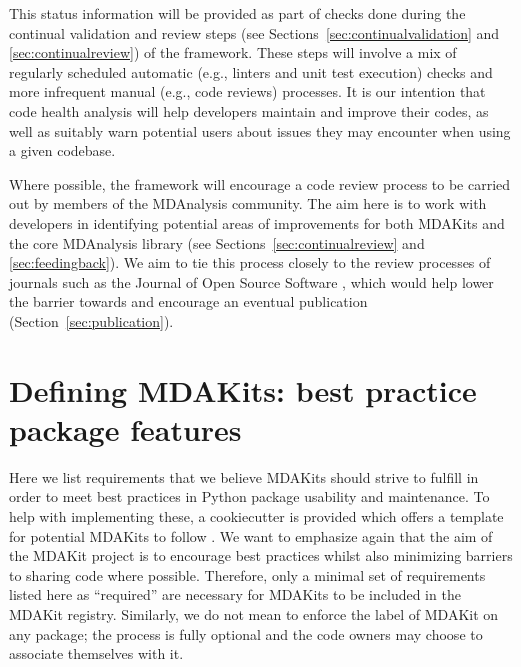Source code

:\documentclass[9pt,whitepaper]{livecoms}
\begin{document}
This status information will be provided as part of checks done during the continual validation and review steps (see Sections~\ref{sec:continualvalidation} and \ref{sec:continualreview}) of the framework. These steps will involve a mix of regularly scheduled automatic (e.g., linters and unit test execution) checks and more infrequent manual (e.g., code reviews) processes. It is our intention that code health analysis will help developers maintain and improve their codes, as well as suitably warn potential users about issues they may encounter when using a given codebase.

Where possible, the framework will encourage a code review process to be carried out by members of the MDAnalysis community. The aim here is to work with developers in identifying potential areas of improvements for both MDAKits and the core MDAnalysis library (see Sections~\ref{sec:continualreview} and \ref{sec:feedingback}). We aim to tie this process closely to the review processes of journals such as the Journal of Open Source Software \cite{noauthor_journal_nodate}, which would help lower the barrier towards and encourage an eventual publication (Section~\ref{sec:publication}).

\section{Defining MDAKits: best practice package features}
\label{sec:definitions}

Here we list requirements that we believe MDAKits should strive to fulfill in order to meet best practices in Python package usability and maintenance. To help with implementing these, a cookiecutter is provided which offers a template for potential MDAKits to follow \cite{wang_cookiecutter_nodate}. We want to emphasize again that the aim of the MDAKit project is to encourage best practices whilst also minimizing barriers to sharing code where possible. Therefore, only a minimal set of requirements listed here as “required” are necessary for MDAKits to be included in the MDAKit registry. Similarly, we do not mean to enforce the label of MDAKit on any package; the process is fully optional and the code owners may choose to associate themselves with it.
\end{document}
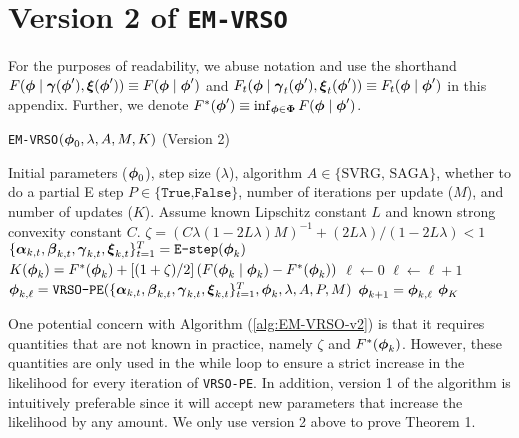 \section{Version 2 of \texttt{EM-VRSO}}

For the purposes of readability, we abuse notation and use the shorthand $F(\boldsymbol{\phi} \mid \boldsymbol{\gamma}(\boldsymbol{\phi}'), \boldsymbol{\xi}(\boldsymbol{\phi}')) \equiv F(\boldsymbol{\phi} \mid \boldsymbol{\phi}')$ and $F_{t}(\boldsymbol{\phi} \mid \boldsymbol{\gamma}_{t}(\boldsymbol{\phi}'), \boldsymbol{\xi}_{t}(\boldsymbol{\phi}')) \equiv F_{t}(\boldsymbol{\phi} \mid \boldsymbol{\phi}')$ in this appendix. Further, we denote $F^*(\boldsymbol{\phi}') \equiv \inf_{\boldsymbol{\phi} \in \boldsymbol{\Phi}} F(\boldsymbol{\phi} \mid \boldsymbol{\phi}')$.

\begin{algorithm}
\caption{\texttt{EM-VRSO}$(\boldsymbol{\phi}_0, \lambda, A, M, K)$ (Version 2)}\label{alg:EM-VRSO-v2}
\begin{algorithmic}[1]
\Require Initial parameters ($\boldsymbol{\phi}_{0}$), step size ($\lambda$), algorithm $A \in \{\text{SVRG, SAGA}\}$, whether to do a partial E step $P \in \{\texttt{True,False}\}$, number of iterations per update ($M$), and number of updates ($K$). Assume known Lipschitz constant $L$ and known strong convexity constant $C$.
%
\vspace{5pt}
%
\State $\zeta = (C \lambda(1-2L\lambda)M)^{-1} + (2L\lambda) / (1-2L\lambda) < 1$ 
%
%
% 
\State $\{\boldsymbol{\alpha}_{k,t},\boldsymbol{\beta}_{k,t},\boldsymbol{\gamma}_{k,t},\boldsymbol{\xi}_{k,t}\}_{t=1}^{T} = \texttt{E-step}(\boldsymbol{\phi}_{k})$ 
%
\State $K(\boldsymbol{\phi}_{k}) = F^{*}(\boldsymbol{\phi}_{k}) + \left[(1 + \zeta) / 2\right]\left(F(\boldsymbol{\phi}_{k} \mid \boldsymbol{\phi}_{k}) - F^{*}(\boldsymbol{\phi}_{k})\right)$
%
\State $\ell \gets 0$ 
%
\State $\ell \gets \ell+1$
\State $\boldsymbol{\phi}_{k,\ell} = \texttt{VRSO-PE}(\{\boldsymbol{\alpha}_{k,t},\boldsymbol{\beta}_{k,t},\boldsymbol{\gamma}_{k,t},\boldsymbol{\xi}_{k,t}\}_{t=1}^{T},\boldsymbol{\phi}_{k},\lambda,A,P,M)$
%
\EndWhile
\State $\boldsymbol{\phi}_{k+1} = \boldsymbol{\phi}_{k,\ell}$
\EndFor
\State \Return $\boldsymbol{\phi}_K$
\end{algorithmic}
\end{algorithm}

One potential concern with Algorithm (\ref{alg:EM-VRSO-v2}) is that it requires quantities that are not known in practice, namely $\zeta$ and $F^{*}(\boldsymbol{\phi}_{k})$. However, these quantities are only used in the while loop to ensure a strict increase in the likelihood for every iteration of \texttt{VRSO-PE}. In addition, version 1 of the algorithm is intuitively preferable since it will accept new parameters that increase the likelihood by any amount. We only use version 2 above to prove Theorem 1.

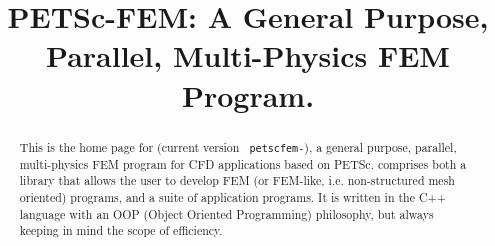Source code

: \documentclass[11pt]{article}
\begin{document}
\sloppy

\title{PETSc-FEM: A General Purpose, Parallel, Multi-Physics FEM Program.}
\maketitle

\begin{abstract}
This is the home page for \pfem (current version {\tt
petscfem-\petscfemversion}), a general purpose, parallel,
multi-physics FEM program for CFD applications based on PETSc. \pfem{}
comprises both a library that allows the user to develop FEM (or
FEM-like, i.e. non-structured mesh oriented) programs, and a suite of
application programs. It is written in the C++ language with an OOP
(Object Oriented Programming) philosophy, but always keeping in mind
the scope of efficiency.
\end{abstract}
\end{document}
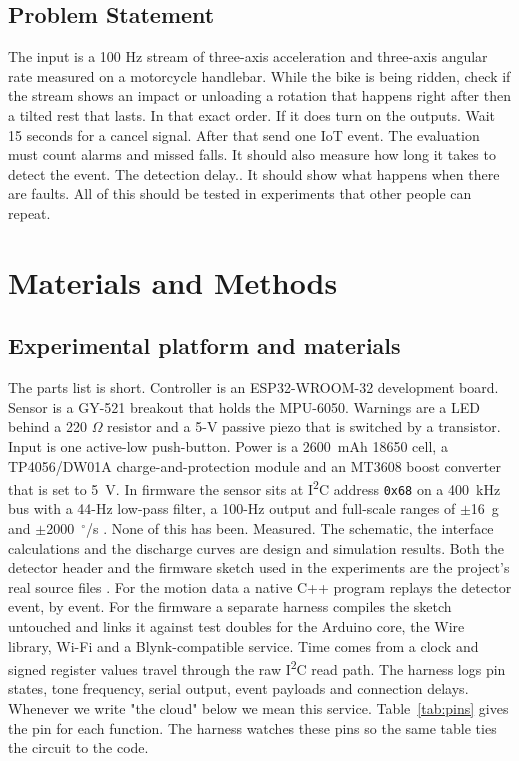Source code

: \documentclass[10pt,a4paper]{article}
\newcommand{\degree}{\ensuremath{^{\circ}}}
\begin{document}
\subsection*{Problem Statement}
The input is a 100 Hz stream of three-axis acceleration and three-axis angular rate measured on a motorcycle handlebar. While the bike is being ridden, check if the stream shows an impact or unloading a rotation that happens right after then a tilted rest that lasts. In that exact order. If it does turn on the outputs. Wait 15 seconds for a cancel signal. After that send one IoT event. The evaluation must count alarms and missed falls. It should also measure how long it takes to detect the event. The detection delay.. It should show what happens when there are faults. All of this should be tested in experiments that other people can repeat.

\section{Materials and Methods}
\subsection{Experimental platform and materials}
The parts list is short. Controller is an ESP32-WROOM-32 development board. Sensor is a GY-521 breakout that holds the MPU-6050. Warnings are a LED behind a 220 $\Omega$ resistor and a 5-V passive piezo that is switched by a transistor. Input is one active-low push-button. Power is a 2600~mAh 18650 cell, a TP4056/DW01A charge-and-protection module and an MT3608 boost converter that is set to 5~V. In firmware the sensor sits at I\textsuperscript{2}C address \texttt{0x68} on a 400~kHz bus with a 44-Hz low-pass filter, a 100-Hz output and full-scale ranges of $\pm$16~g and $\pm$2000~$\degree$/s \cite{mpu6050datasheet}. None of this has been. Measured. The schematic, the interface calculations and the discharge curves are design and simulation results. Both the detector header and the firmware sketch used in the experiments are the project's real source files \cite{localcode}. For the motion data a native C++ program replays the detector event, by event. For the firmware a separate harness compiles the sketch untouched and links it against test doubles for the Arduino core, the Wire library, Wi-Fi and a Blynk-compatible service. Time comes from a clock and signed register values travel through the raw I\textsuperscript{2}C read path. The harness logs pin states, tone frequency, serial output, event payloads and connection delays. Whenever we write "the cloud" below we mean this service. Table~\ref{tab:pins} gives the pin for each function. The harness watches these pins so the same table ties the circuit to the code.
\end{document}
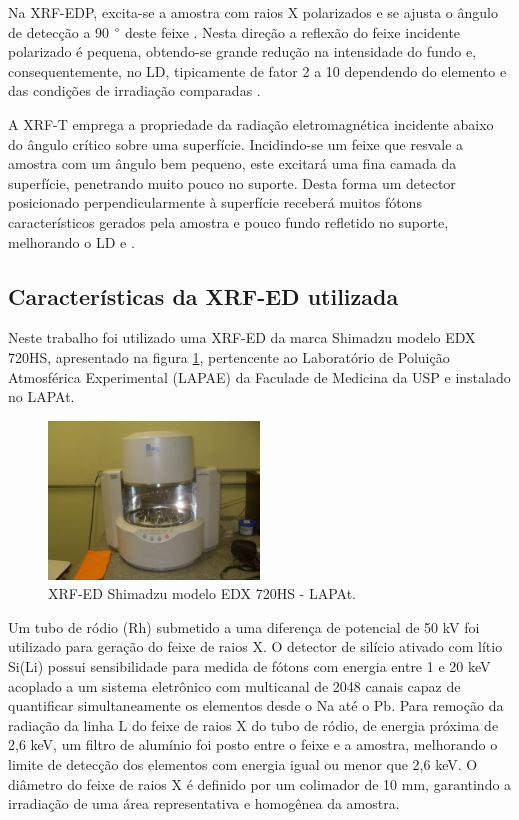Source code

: Na XRF-EDP, excita-se a amostra com raios X polarizados e se ajusta o ângulo 
de detecção a 90 $\degree$ deste feixe \citep{dzubay1974}. Nesta direção a 
reflexão do feixe incidente polarizado é pequena, obtendo-se grande redução 
na intensidade do fundo e, consequentemente, no LD, tipicamente de fator 2 a 10
dependendo do elemento e das condições de irradiação comparadas 
\citep{meel2009}.

A XRF-T emprega a propriedade da radiação eletromagnética incidente abaixo do
ângulo crítico sobre uma superfície. Incidindo-se um feixe que resvale a amostra
com um ângulo bem pequeno, este excitará uma fina camada da superfície, 
penetrando muito pouco no suporte. Desta forma um detector posicionado 
perpendicularmente à superfície receberá muitos fótons característicos gerados 
pela amostra e pouco fundo refletido no suporte, melhorando o LD
\citep{yoneda1971} e \citep{aiginger1974}.

\subsection{Características da XRF-ED utilizada}

Neste trabalho foi utilizado uma XRF-ED da marca Shimadzu modelo EDX 720HS, 
apresentado na figura \ref{fig:xrfed_iag},
pertencente ao Laboratório de Poluição Atmosférica Experimental (LAPAE) 
da Faculade de Medicina da USP e instalado no LAPAt. 

\begin{figure}[H]
  \centering
  \includegraphics[width=0.5\textwidth]{../inputs/images/xrf-ed-IAG-USP.jpg}
  \caption{XRF-ED Shimadzu modelo EDX 720HS - LAPAt. \label{fig:xrfed_iag}}
\end{figure}

Um tubo de ródio (Rh) submetido a uma diferença de potencial 
de 50 kV foi utilizado para geração do feixe de raios X.
O detector de silício ativado com lítio Si(Li) possui sensibilidade
para medida de fótons com energia entre 1 e 20 keV acoplado a um sistema 
eletrônico com multicanal de 2048 canais capaz de quantificar simultaneamente 
os elementos desde o Na até o Pb. Para remoção da radiação da linha L do feixe 
de raios X do tubo de ródio, de energia próxima de 2,6 keV, um filtro de 
alumínio foi posto entre o feixe e a amostra, melhorando o limite de detecção 
dos elementos com energia igual ou menor que 2,6 keV. O diâmetro do feixe de 
raios X é definido por um colimador de 10 mm, garantindo a irradiação de uma 
área representativa e homogênea da amostra. 

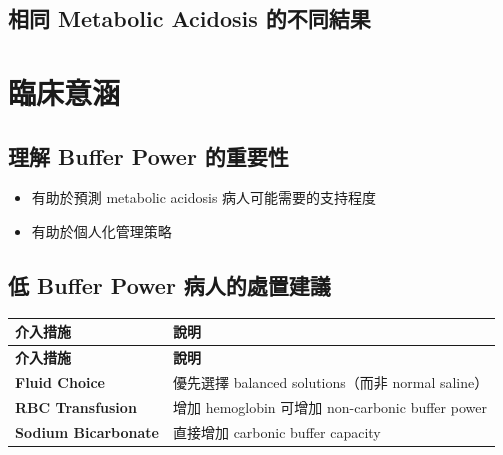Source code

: \documentclass[12pt,a4paper]{article}
\begin{document}
\subsection{相同 Metabolic Acidosis 的不同結果}


\section{臨床意涵}

\subsection{理解 Buffer Power 的重要性}

\begin{itemize}
    \item 有助於預測 metabolic acidosis 病人可能需要的支持程度
    \item 有助於個人化管理策略
\end{itemize}

\subsection{低 Buffer Power 病人的處置建議}

\begin{longtable}{p{4.5cm}p{9.5cm}}
\toprule
\textbf{介入措施} & \textbf{說明} \\
\midrule
\endfirsthead

\toprule
\textbf{介入措施} & \textbf{說明} \\
\midrule
\endhead

\bottomrule
\endfoot

\textbf{Fluid Choice} & 優先選擇 balanced solutions（而非 normal saline）\\
\midrule
\textbf{RBC Transfusion} & 增加 hemoglobin 可增加 non-carbonic buffer power \\
\midrule
\textbf{Sodium Bicarbonate} & 直接增加 carbonic buffer capacity \\
\bottomrule
\end{longtable}
\end{document}
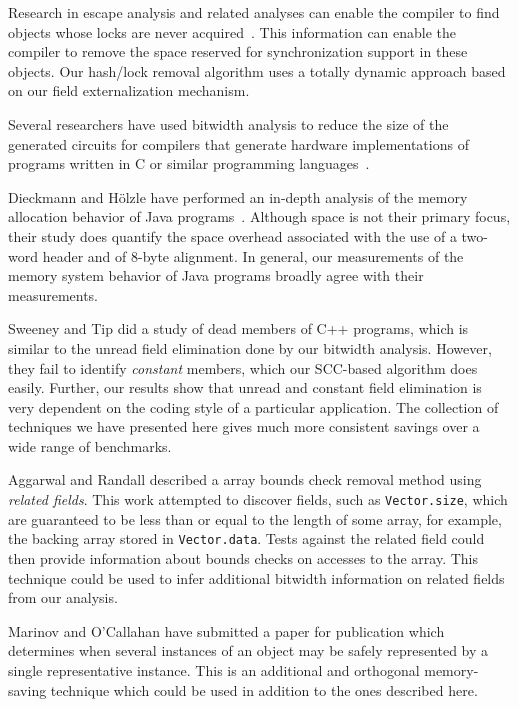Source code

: \documentclass{acmconf}
\begin{document}
Research in escape analysis and related analyses can enable the
compiler to find objects whose locks are never 
acquired~\cite{ACSE99,BH99,whaley99,CGSSM99,Ruf00:PLDI00,salcianu01}.
This information can enable the compiler to remove the space
reserved for synchronization support in these objects. 
Our hash/lock removal algorithm uses a totally dynamic approach
based on our field externalization mechanism. 

Several researchers have used bitwidth analysis to reduce the size
of the generated circuits for compilers that generate hardware
implementations of programs written in C or similar programming 
languages~\cite{ananian:siliconc,ananian99:tech,RR00:PLDI00,stephenson00,BGSW00}.

Dieckmann and H\"olzle have performed an in-depth analysis of the
memory allocation behavior of Java programs~\cite{DH99}. Although 
space is not their primary focus, their study does quantify 
the space overhead associated with the use of a two-word header
and of 8-byte alignment. In general, our measurements of the 
memory system behavior of Java programs broadly agree with their
measurements. 

Sweeney and Tip \cite{SweeneyTip98DeadDataMembers} did a study of dead
members of C++ programs, which is similar to the unread field
elimination done by our bitwidth analysis.  However, they
fail to identify {\it constant} members, which our SCC-based algorithm
does easily.  Further, our results show that unread and constant field
elimination is very dependent on the coding style of a particular
application.  The collection of techniques we have presented here
gives much more consistent savings over a wide range of benchmarks.

Aggarwal and Randall \cite{aggarwal01} described a array bounds check
removal method using {\it related fields}.  This work attempted to
discover fields, such as {\tt Vector.size}, which are guaranteed to be
less than or equal to the length of some array, for example, the
backing array stored in {\tt Vector.data}.  Tests against the related
field could then provide information about bounds checks on accesses
to the array.  This technique could be used to infer additional
bitwidth information on related fields from our analysis.

Marinov and O'Callahan have submitted a paper for publication
\cite{marinov03} which determines when several instances of an
object may be safely represented by a single representative instance.
This is an additional and orthogonal memory-saving technique which
could be used in addition to the ones described here.
\end{document}
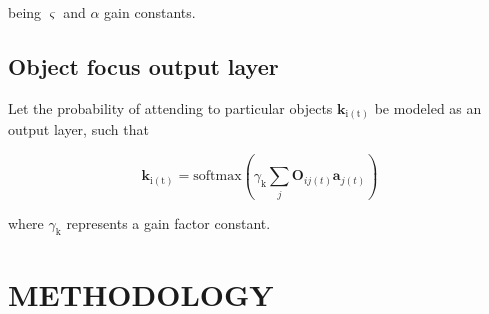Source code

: \documentclass[letterpaper, 10 pt, conference]{ieeeconf}  %
\begin{document}
	\noindent being $\varsigma$ and $\alpha$ gain constants.
	
	\subsection{Object focus output layer}
	
	Let the probability of attending to particular objects $\mathbf{k}_\mathrm{i(t)}$ be modeled as an output layer, such that
	
	\begin{equation}
	\mathbf{k}_\mathrm{i(t)} = \mathrm{softmax}\left(\gamma_{\mathrm{k}}\sum_{j}^{} \mathbf{O}_{ij(t)}\mathbf{a}_{j(t)}\right)
	\label{eq:sim2-z}
	\end{equation}
	
	\noindent where $\gamma_{\mathrm{k}}$ represents a gain factor constant.
	


	

%	
%			
%	
	
	\section{METHODOLOGY}
	\label{sec:methodology}
\end{document}
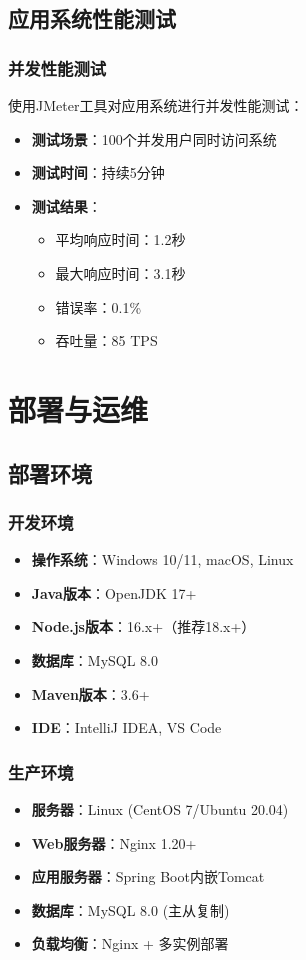 \documentclass[12pt,a4paper]{article}
\begin{document}
\subsection{应用系统性能测试}

\subsubsection{并发性能测试}
使用JMeter工具对应用系统进行并发性能测试：

\begin{itemize}
    \item \textbf{测试场景}：100个并发用户同时访问系统
    \item \textbf{测试时间}：持续5分钟
    \item \textbf{测试结果}：
    \begin{itemize}
        \item 平均响应时间：1.2秒
        \item 最大响应时间：3.1秒
        \item 错误率：0.1\%
        \item 吞吐量：85 TPS
    \end{itemize}
\end{itemize}

\section{部署与运维}

\subsection{部署环境}

\subsubsection{开发环境}
\begin{itemize}
    \item \textbf{操作系统}：Windows 10/11, macOS, Linux
    \item \textbf{Java版本}：OpenJDK 17+
    \item \textbf{Node.js版本}：16.x+（推荐18.x+）
    \item \textbf{数据库}：MySQL 8.0
    \item \textbf{Maven版本}：3.6+
    \item \textbf{IDE}：IntelliJ IDEA, VS Code
\end{itemize}

\subsubsection{生产环境}
\begin{itemize}
    \item \textbf{服务器}：Linux (CentOS 7/Ubuntu 20.04)
    \item \textbf{Web服务器}：Nginx 1.20+
    \item \textbf{应用服务器}：Spring Boot内嵌Tomcat
    \item \textbf{数据库}：MySQL 8.0 (主从复制)
    \item \textbf{负载均衡}：Nginx + 多实例部署
\end{itemize}
\end{document}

********

Please return every line of the records above that contains the word "Experimental".

Solution to this task ->
\subsection{Experimental platform and materials}
pertencente ao Laboratório de Poluição Atmosférica Experimental (LAPAE) 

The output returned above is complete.